Work through the records below and copy every line that includes "commitProcessor".

*** Begin section ***

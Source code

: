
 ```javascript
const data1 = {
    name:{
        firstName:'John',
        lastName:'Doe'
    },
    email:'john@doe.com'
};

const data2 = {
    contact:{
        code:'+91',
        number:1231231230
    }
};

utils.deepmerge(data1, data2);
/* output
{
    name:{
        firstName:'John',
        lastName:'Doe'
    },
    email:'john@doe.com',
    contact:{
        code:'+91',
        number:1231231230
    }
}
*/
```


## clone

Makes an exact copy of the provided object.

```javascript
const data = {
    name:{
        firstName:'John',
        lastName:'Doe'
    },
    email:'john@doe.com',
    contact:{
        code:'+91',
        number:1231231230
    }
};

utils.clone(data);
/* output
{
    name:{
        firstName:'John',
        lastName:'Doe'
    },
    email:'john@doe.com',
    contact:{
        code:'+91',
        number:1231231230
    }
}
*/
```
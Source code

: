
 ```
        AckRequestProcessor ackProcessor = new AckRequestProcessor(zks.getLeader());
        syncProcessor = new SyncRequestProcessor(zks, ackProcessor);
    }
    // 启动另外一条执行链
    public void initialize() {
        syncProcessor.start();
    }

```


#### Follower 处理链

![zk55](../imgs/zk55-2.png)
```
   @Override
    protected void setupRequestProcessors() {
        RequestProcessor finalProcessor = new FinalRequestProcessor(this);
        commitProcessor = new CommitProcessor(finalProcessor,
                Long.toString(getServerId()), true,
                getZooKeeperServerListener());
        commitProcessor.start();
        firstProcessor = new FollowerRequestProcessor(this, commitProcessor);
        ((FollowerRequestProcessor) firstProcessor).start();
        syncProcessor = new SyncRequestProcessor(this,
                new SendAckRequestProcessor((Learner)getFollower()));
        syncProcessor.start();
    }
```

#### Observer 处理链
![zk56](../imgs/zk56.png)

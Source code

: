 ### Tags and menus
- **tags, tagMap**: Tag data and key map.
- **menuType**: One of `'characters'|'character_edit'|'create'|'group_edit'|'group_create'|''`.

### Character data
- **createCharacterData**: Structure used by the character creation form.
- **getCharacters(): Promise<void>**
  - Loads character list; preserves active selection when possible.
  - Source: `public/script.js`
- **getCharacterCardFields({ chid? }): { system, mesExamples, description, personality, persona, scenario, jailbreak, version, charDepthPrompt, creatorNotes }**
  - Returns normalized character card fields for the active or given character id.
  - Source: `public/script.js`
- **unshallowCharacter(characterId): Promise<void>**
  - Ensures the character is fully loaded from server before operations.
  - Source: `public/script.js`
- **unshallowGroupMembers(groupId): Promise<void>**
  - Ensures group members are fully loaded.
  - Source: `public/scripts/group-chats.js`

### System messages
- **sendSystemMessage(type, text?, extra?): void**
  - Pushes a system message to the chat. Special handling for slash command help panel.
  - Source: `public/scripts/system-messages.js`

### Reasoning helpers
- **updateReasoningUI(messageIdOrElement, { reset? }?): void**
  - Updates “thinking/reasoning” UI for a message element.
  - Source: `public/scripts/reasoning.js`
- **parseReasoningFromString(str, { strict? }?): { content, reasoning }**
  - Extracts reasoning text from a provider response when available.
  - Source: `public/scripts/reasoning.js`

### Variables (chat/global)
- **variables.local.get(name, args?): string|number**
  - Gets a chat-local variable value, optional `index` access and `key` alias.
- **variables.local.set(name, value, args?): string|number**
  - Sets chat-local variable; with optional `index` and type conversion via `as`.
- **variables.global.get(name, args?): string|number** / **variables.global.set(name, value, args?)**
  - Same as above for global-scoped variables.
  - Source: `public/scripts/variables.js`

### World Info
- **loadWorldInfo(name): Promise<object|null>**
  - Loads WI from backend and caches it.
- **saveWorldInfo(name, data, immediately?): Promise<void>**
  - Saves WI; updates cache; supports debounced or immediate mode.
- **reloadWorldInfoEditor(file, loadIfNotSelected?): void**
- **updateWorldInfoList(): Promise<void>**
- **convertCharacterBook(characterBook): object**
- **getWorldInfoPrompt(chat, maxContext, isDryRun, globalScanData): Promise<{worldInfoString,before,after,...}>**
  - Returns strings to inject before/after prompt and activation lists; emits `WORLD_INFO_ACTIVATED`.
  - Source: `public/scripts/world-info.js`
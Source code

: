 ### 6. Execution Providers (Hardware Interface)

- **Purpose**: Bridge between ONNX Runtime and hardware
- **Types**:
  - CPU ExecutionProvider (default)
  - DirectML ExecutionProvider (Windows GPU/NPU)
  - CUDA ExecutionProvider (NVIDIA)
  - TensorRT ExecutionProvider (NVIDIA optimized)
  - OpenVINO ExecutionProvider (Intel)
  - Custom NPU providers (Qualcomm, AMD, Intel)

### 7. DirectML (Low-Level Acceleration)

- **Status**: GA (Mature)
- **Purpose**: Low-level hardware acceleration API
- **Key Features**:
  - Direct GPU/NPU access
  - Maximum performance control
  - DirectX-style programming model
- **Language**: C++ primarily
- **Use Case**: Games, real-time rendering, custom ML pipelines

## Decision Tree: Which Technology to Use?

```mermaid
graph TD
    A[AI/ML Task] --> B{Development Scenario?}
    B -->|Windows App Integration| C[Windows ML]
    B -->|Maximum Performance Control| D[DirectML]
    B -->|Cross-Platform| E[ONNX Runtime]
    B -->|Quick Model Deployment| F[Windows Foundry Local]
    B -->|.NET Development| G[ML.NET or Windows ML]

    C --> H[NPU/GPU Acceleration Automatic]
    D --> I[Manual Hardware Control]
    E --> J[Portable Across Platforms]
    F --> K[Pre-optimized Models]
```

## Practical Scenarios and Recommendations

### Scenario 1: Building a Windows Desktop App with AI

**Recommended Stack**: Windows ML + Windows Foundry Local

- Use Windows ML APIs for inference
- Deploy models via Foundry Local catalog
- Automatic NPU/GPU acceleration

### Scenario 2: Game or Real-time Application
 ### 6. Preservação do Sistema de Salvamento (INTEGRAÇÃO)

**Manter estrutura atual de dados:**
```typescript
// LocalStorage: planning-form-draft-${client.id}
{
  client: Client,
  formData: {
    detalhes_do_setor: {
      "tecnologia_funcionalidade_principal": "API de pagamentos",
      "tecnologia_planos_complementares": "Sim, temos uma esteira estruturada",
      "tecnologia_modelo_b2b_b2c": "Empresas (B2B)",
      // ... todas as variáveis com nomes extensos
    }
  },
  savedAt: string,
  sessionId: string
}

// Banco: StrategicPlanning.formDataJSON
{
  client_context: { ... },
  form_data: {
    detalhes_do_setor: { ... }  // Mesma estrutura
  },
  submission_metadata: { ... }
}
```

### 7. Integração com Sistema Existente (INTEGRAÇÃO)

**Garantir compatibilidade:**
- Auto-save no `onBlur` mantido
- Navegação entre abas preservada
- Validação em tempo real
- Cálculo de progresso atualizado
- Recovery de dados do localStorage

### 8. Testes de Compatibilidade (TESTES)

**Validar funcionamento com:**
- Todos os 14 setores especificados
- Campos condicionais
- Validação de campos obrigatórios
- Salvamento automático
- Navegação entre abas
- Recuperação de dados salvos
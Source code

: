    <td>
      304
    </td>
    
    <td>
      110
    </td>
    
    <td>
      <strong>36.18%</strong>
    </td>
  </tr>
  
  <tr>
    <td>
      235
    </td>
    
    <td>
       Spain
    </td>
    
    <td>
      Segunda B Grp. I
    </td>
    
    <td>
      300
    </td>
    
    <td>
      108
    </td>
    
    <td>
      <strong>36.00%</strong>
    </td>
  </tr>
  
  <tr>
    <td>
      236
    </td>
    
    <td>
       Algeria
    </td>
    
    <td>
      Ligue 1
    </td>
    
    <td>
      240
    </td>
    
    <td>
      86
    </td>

*** End section ***

EXPECTED OUTPUT |
        commitProcessor = new CommitProcessor(finalProcessor,
        commitProcessor.start();
        firstProcessor = new FollowerRequestProcessor(this, commitProcessor);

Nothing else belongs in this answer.